# Task brief
Look through the records below and collect all lines that hold the string "Prepare".

# Record set
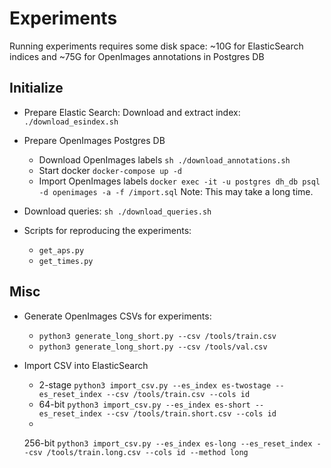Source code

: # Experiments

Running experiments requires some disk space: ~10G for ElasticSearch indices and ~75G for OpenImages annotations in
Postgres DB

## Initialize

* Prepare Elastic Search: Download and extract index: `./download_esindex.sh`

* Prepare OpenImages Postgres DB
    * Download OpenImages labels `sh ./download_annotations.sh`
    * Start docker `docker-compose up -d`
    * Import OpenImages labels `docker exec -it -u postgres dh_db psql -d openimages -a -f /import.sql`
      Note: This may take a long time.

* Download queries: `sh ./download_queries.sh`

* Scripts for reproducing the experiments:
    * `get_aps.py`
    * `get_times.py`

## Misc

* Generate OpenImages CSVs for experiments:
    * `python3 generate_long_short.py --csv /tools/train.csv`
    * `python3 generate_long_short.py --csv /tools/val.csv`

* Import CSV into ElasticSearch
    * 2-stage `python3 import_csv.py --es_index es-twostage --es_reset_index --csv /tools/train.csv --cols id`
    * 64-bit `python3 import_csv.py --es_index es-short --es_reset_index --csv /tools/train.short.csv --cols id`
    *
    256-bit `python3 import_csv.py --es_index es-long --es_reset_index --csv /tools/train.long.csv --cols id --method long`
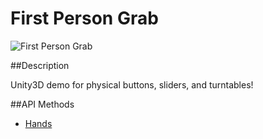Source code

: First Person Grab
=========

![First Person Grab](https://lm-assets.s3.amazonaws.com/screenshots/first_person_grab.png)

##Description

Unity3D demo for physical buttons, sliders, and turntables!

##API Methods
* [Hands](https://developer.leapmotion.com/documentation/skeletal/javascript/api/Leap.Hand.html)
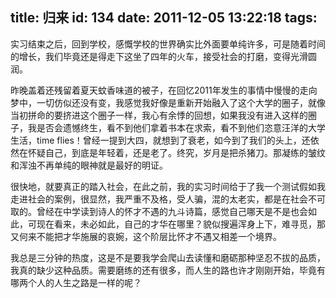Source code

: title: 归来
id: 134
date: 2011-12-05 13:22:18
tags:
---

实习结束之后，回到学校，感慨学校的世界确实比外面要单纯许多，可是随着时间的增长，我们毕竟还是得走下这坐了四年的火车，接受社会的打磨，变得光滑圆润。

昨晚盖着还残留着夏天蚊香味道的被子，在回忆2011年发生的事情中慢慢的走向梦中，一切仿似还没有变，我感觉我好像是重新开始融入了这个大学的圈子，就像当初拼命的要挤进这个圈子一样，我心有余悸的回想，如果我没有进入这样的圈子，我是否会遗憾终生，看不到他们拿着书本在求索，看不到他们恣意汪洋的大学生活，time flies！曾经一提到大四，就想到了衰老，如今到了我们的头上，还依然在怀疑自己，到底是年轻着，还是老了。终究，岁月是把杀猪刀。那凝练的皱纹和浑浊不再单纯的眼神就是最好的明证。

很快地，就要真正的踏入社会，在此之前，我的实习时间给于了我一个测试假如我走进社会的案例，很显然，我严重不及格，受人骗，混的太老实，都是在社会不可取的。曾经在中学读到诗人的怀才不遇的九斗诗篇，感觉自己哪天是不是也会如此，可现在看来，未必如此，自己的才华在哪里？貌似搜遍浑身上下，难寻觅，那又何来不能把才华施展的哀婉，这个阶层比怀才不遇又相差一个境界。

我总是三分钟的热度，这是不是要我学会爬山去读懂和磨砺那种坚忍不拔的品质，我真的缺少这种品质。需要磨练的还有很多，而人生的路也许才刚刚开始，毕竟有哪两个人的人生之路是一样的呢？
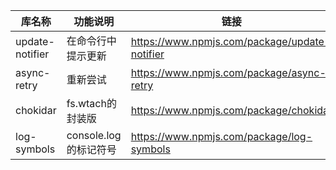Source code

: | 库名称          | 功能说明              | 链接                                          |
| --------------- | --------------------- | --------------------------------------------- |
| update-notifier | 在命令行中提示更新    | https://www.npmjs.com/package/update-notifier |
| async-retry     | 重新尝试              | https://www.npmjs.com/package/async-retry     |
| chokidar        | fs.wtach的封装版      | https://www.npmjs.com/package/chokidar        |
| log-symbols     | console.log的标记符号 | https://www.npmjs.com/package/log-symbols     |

# Problem solution
* Prepare Elastic Search: Download and extract index: `./download_esindex.sh`
* Prepare OpenImages Postgres DB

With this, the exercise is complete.